• Task item: Each line below from the one containing "Mutaciones: uno o" through the one containing "borran del genoma." should be output exactly as it stands, and no other line should appear.
== The records ==
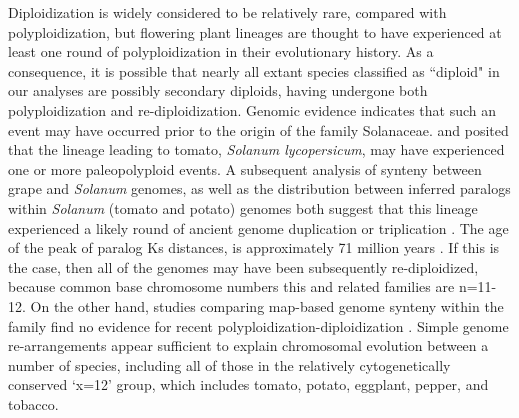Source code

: Diploidization is widely considered to be relatively rare, compared with polyploidization, but flowering plant lineages are thought to have experienced at least one round of polyploidization in their evolutionary history.
As a consequence, it is possible that nearly all extant species classified as ``diploid" in our analyses are possibly secondary diploids, having undergone both polyploidization and re-diploidization.
Genomic evidence indicates that such an event may have occurred prior to the origin of the family Solanaceae. 
\citet{ku2000} and \citet{blanc2004} posited that the lineage leading to tomato, \textit{Solanum lycopersicum}, may have experienced one or more paleopolyploid events.
A subsequent analysis of synteny between grape and \textit{Solanum} genomes, as well as the distribution between inferred paralogs within \textit{Solanum} (tomato and potato) genomes both suggest that this lineage experienced a likely round of ancient genome duplication or triplication \citep{tomato2012}. 
The age of the peak of paralog Ks distances, is approximately 71 million years \citep{tomato2012}. 
If this is the case, then all of the genomes may have been subsequently re-diploidized, because common base chromosome numbers this and related families are n=11-12. 
On the other hand, studies comparing map-based genome synteny within the family find no evidence for recent polyploidization-diploidization \citep{wu_2010a}. 
Simple genome re-arrangements appear sufficient to explain chromosomal evolution between a number of species, including all of those in the relatively cytogenetically conserved `x=12' group, which includes tomato, potato, eggplant, pepper, and tobacco.



%
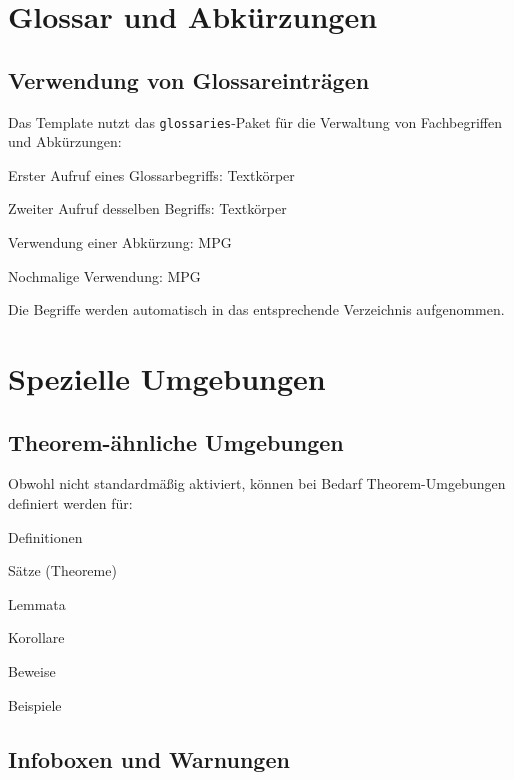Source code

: \section{Glossar und Abkürzungen}
\label{sec:glossar_demo}

\subsection{Verwendung von Glossareinträgen}
\label{subsec:glossar_verwendung}

Das Template nutzt das \texttt{glossaries}-Paket für die Verwaltung von Fachbegriffen und Abkürzungen:
\begin{listenabsatz}
	\item Erster Aufruf eines Glossarbegriffs: \gls{Textkörper}
	\item Zweiter Aufruf desselben Begriffs: \gls{Textkörper}
	\item Verwendung einer Abkürzung: \gls{MPG}
	\item Nochmalige Verwendung: \gls{MPG}
\end{listenabsatz}

Die Begriffe werden automatisch in das entsprechende Verzeichnis aufgenommen.

\section{Spezielle Umgebungen}
\label{sec:spezielle_umgebungen}

\subsection{Theorem-ähnliche Umgebungen}
\label{subsec:theoreme}

Obwohl nicht standardmäßig aktiviert, können bei Bedarf Theorem-Umgebungen definiert werden für:
\begin{listenabsatz}
	\item Definitionen
	\item Sätze (Theoreme)
	\item Lemmata
	\item Korollare
	\item Beweise
	\item Beispiele
\end{listenabsatz}

\subsection{Infoboxen und Warnungen}
\label{subsec:infoboxen}

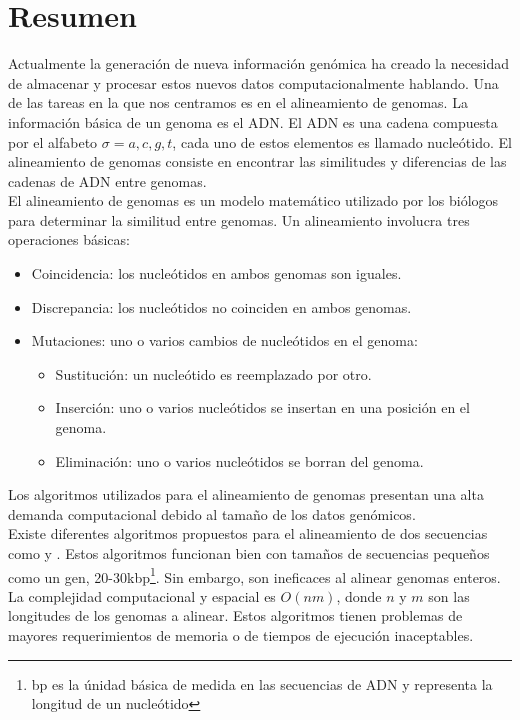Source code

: \documentclass[12pt,a4paper]{article}
\begin{document}
\section{Resumen}
\indent
Actualmente la generación de nueva información genómica ha creado la necesidad de almacenar y procesar estos nuevos datos computacionalmente hablando. Una de las tareas en la que nos centramos es en el alineamiento de genomas. La información básica de un genoma es el ADN. El ADN es una cadena compuesta por el alfabeto $\sigma={a,c,g,t}$, cada uno de estos elementos es llamado nucleótido. El alineamiento de genomas consiste en encontrar las similitudes y diferencias de las cadenas de ADN entre genomas.\\
El alineamiento de genomas es un modelo matemático utilizado por los biólogos para determinar la similitud entre genomas. Un alineamiento involucra tres operaciones básicas:
\begin{itemize}
  \item Coincidencia: los nucleótidos en ambos genomas son iguales.
  \item Discrepancia: los nucleótidos no coinciden en ambos genomas.
  \item Mutaciones: uno o varios cambios de nucleótidos en el genoma:
    \begin{itemize}
      \item Sustitución: un nucleótido es reemplazado por otro.
      \item Inserción: uno o varios nucleótidos se insertan en una posición en el genoma.
      \item Eliminación: uno o varios nucleótidos se borran del genoma.
    \end{itemize}
\end{itemize}
Los algoritmos utilizados para el alineamiento de genomas presentan una alta demanda computacional debido al tamaño de los datos genómicos.\\
\indent
Existe diferentes algoritmos propuestos para el alineamiento de dos secuencias como \cite{Needleman1970General} y \cite{Waterman}. Estos algoritmos funcionan bien con tamaños de secuencias pequeños como un gen, 20-30kbp\footnote{bp es la únidad básica de medida en las secuencias de ADN y representa la longitud de un nucleótido}. Sin embargo, son ineficaces al alinear genomas enteros. La complejidad computacional y espacial es $O(nm)$, donde $n$ y $m$ son las longitudes de los genomas a alinear. Estos algoritmos tienen problemas de mayores requerimientos de memoria o de tiempos de ejecución inaceptables.\\
\end{document}
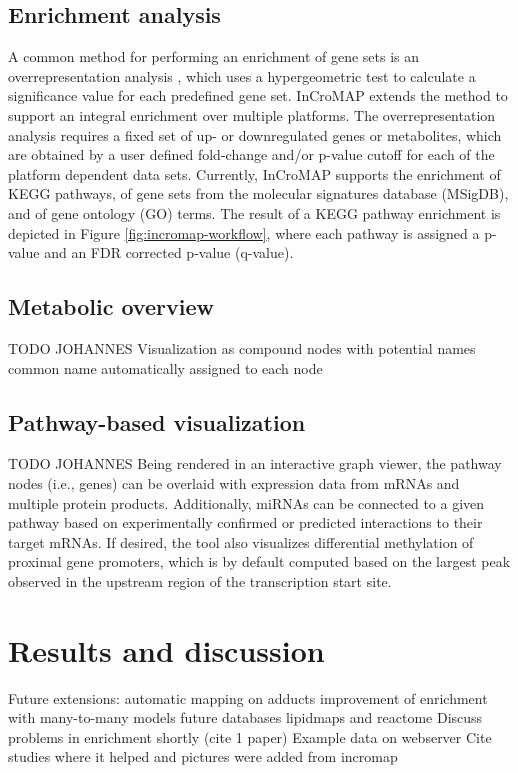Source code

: \documentclass[final,5p,times,twocolumn]{elsarticle}
\begin{document}
\subsection{Enrichment analysis}
A common method for performing an enrichment of gene sets is an overrepresentation analysis \cite{Backes2007}, which uses a hypergeometric test to calculate a significance value for each predefined gene set. InCroMAP extends the method to support an integral enrichment over multiple platforms. The overrepresentation analysis requires a fixed set of up- or downregulated genes or metabolites, which are obtained by a user defined fold-change and/or p-value cutoff for each of the platform dependent data sets. Currently, InCroMAP supports the enrichment of KEGG pathways, of gene sets from the molecular signatures database (MSigDB), and of gene ontology (GO) terms. The result of a KEGG pathway enrichment is depicted in Figure \ref{fig:incromap-workflow}, where each pathway is assigned a p-value and an FDR corrected p-value (q-value).

\subsection{Metabolic overview}
TODO JOHANNES
Visualization as compound nodes with potential names
common name automatically assigned to each node

\subsection{Pathway-based visualization}
TODO JOHANNES
Being rendered in an interactive graph viewer, the pathway nodes (i.e., genes) can be overlaid with expression data from mRNAs and multiple protein products. Additionally, miRNAs can be connected to a given pathway based on experimentally confirmed or predicted interactions to their target mRNAs. If desired, the tool also visualizes differential methylation of proximal gene promoters, which is by default computed based on the largest peak observed in the upstream region of the transcription start site.


\section{Results and discussion}

Future extensions: automatic mapping on adducts
improvement of enrichment with many-to-many models
future databases lipidmaps\cite{Sud2007} and reactome \cite{Eustachio2011}
Discuss problems in enrichment shortly (cite 1 paper)
Example data on webserver
Cite studies where it helped and pictures were added from incromap
\end{document}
===
• Result below:
  \item Mutaciones: uno o varios cambios de nucleótidos en el genoma:
    \begin{itemize}
      \item Sustitución: un nucleótido es reemplazado por otro.
      \item Inserción: uno o varios nucleótidos se insertan en una posición en el genoma.
      \item Eliminación: uno o varios nucleótidos se borran del genoma.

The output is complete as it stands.